Markus Elfring <Markus.Elfring@web.de> writes:

> Hello,
>
> OCaml is also an instance of a programming language where type inference belongs
> to core functionality. The usage of various data types will evolve in several
> programming interfaces.
>
> * How do you think about to check if API revisions are still
> compatible there?

IME, this is really up to the author and I don't know if there is a
single correct answer.  Usually people define it as if, between
versions, the function does the same thing given the same inputs.  The
common question is: what about bug fixes?  Whether or not the fix is to
document the bug fix because people depend on it or break it is up to
the developer.

>
> * Which kind of variations can be occasionally tolerated in interface
> descriptions?

From a technical perspective, the following are safe:

- Adding optional parameters

- Supporting more polymorphic variant types.

- Returning fewer polymorphic variant types.

- Probably similar with objects but I don't have much experience with
  objects.

From a human perspective, I tend to be OK with breaking changes if the
cause a compilation failure, that way the developer is forced to
understand the change and update it.  If an interface is sufficiently
changed, I might just make a new library (library2) that implements the
change, especially if the core functionality is staying the same and I'm
mostly changing the feel of the library.  That's also nice if you're
comparing two implementations and want to have them side-by-side.

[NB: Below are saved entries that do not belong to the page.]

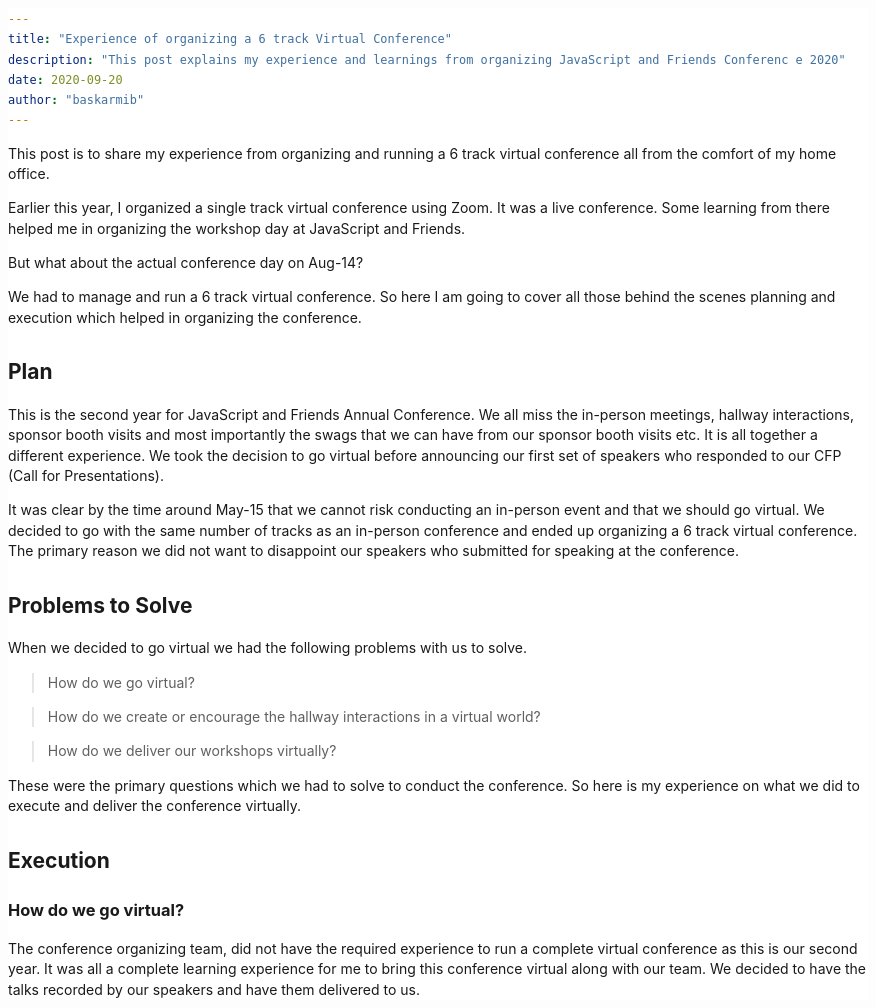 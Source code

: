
 ```yaml
---
title: "Experience of organizing a 6 track Virtual Conference"
description: "This post explains my experience and learnings from organizing JavaScript and Friends Conferenc e 2020"
date: 2020-09-20
author: "baskarmib"
---
```

This post is to share my experience from organizing and running a 6 track virtual conference all from the comfort of my home office.  

Earlier this year, I organized a single track virtual conference using Zoom. It was a live conference. Some learning from there helped me in organizing the workshop day at JavaScript and Friends. 

But what about the actual conference day on Aug-14? 

We had to manage and run a 6 track virtual conference. So here I am going to cover all those behind the scenes planning and execution which helped in organizing the conference.

## Plan

This is the second year for JavaScript and Friends Annual Conference.  We all miss the in-person meetings, hallway interactions, sponsor booth visits and most importantly the swags that we can have from our sponsor booth visits etc. It is all together a different experience.  We took the decision to go virtual before announcing our first set of speakers who responded to our CFP (Call for Presentations).  

It was clear by the time around May-15 that we cannot risk conducting an in-person event and that we should go virtual. We decided to go with the same number of tracks as an in-person conference and ended up organizing a 6 track virtual conference. The primary reason we did not want to disappoint our speakers who submitted for speaking at the conference.

## Problems to Solve

When we decided to go virtual we had the following problems with us to solve. 

> How do we go virtual?

> How do we create or encourage the hallway interactions in a virtual world?

> How do we deliver our workshops virtually?

These were the primary questions which we had to solve to conduct the conference. So here is my experience on what we did to execute and deliver the conference virtually.

## Execution

### How do we go virtual?

The conference organizing team, did not have the required experience to run a complete virtual conference as this is our second year. It was all a complete learning experience for me to bring this conference virtual along with our team. We decided to have the talks recorded by our speakers and have them delivered to us.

I, personally, find semantic versioning to be not very useful because,
at the end of the day, it requires humans to make decisions about if
their changes fit into the various categories of change, and by our
nature we don't like to increment the major version for some reason.
I've come across numerous libraries in opam that break even compiling
despite not changing the major.

>
>
> I would appreciate your advices.
>
> Regards,
> Markus

  reply	other threads:[~2021-01-04  6:05 UTC|newest]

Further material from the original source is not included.